Supplied entries Block Start
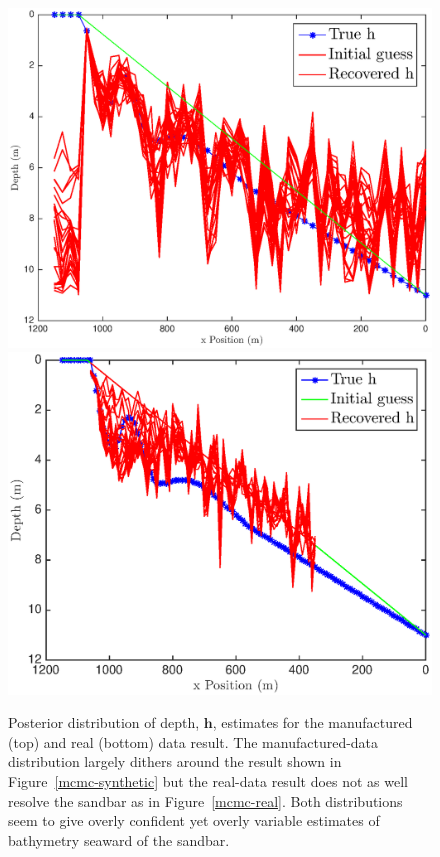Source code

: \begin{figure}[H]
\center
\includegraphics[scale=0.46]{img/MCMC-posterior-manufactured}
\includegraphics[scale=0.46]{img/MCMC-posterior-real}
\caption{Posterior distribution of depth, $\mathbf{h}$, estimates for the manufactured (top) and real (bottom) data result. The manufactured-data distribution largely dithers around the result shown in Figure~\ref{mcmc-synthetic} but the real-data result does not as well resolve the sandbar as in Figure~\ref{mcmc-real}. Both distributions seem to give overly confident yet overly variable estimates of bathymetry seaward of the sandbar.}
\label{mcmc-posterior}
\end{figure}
Supplied entries Block End
Respond with nothing but the number of lines in the entries that contain the string "real".

# Response to the exercise
2